Task to carry out:
Answer with a single number stating how many lines of the entries below include the string "страницы".

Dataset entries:

-----

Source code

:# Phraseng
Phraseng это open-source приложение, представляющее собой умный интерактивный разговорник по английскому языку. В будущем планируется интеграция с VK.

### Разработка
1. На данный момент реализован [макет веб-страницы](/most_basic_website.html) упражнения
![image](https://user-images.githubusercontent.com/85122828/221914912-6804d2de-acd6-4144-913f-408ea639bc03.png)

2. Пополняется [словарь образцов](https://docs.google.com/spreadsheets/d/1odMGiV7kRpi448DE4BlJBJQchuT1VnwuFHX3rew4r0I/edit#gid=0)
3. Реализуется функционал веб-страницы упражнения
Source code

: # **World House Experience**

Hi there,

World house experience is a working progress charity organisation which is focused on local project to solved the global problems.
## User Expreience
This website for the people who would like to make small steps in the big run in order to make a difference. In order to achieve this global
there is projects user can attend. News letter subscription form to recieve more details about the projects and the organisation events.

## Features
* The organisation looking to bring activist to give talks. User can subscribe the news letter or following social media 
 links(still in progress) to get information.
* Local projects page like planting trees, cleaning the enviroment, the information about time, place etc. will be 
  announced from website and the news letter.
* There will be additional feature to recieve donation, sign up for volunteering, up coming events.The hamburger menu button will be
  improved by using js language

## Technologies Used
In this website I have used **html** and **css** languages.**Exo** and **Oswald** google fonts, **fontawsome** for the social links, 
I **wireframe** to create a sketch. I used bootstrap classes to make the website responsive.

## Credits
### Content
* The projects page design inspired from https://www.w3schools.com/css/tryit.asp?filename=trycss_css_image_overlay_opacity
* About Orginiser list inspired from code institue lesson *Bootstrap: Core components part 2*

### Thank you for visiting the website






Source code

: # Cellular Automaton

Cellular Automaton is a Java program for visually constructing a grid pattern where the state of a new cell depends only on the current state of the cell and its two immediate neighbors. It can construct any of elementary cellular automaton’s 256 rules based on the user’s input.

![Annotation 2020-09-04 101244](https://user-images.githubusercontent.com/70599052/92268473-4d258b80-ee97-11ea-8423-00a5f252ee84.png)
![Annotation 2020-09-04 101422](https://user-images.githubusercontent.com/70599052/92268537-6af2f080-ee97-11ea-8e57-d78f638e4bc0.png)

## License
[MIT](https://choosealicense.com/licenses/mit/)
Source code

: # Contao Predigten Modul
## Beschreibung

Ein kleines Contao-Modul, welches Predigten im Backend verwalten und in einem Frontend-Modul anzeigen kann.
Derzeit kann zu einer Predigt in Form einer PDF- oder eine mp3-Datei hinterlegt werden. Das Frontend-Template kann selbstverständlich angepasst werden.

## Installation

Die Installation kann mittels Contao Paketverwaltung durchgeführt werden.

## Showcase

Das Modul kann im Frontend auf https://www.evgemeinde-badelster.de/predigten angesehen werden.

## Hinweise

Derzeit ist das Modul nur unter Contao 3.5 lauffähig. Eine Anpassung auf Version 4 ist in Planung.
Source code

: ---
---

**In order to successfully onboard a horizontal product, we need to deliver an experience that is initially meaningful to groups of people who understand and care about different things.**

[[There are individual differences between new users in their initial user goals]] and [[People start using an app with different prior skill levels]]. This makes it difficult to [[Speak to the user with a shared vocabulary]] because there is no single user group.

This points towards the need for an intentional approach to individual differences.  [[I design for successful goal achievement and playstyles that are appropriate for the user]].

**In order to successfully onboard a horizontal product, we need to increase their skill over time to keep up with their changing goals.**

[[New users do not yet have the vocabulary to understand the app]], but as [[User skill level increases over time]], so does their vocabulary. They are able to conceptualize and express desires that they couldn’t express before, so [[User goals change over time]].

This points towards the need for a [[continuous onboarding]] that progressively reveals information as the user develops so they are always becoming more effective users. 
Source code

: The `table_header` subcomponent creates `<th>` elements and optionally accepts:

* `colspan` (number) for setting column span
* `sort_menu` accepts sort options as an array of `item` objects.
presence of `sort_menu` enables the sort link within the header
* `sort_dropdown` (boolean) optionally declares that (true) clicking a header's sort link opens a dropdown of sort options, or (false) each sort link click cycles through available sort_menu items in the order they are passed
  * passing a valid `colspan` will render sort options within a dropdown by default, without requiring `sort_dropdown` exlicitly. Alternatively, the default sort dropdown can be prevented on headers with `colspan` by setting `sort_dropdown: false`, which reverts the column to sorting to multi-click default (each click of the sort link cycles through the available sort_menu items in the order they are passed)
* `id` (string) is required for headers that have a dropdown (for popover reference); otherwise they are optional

-----

Answer area:
2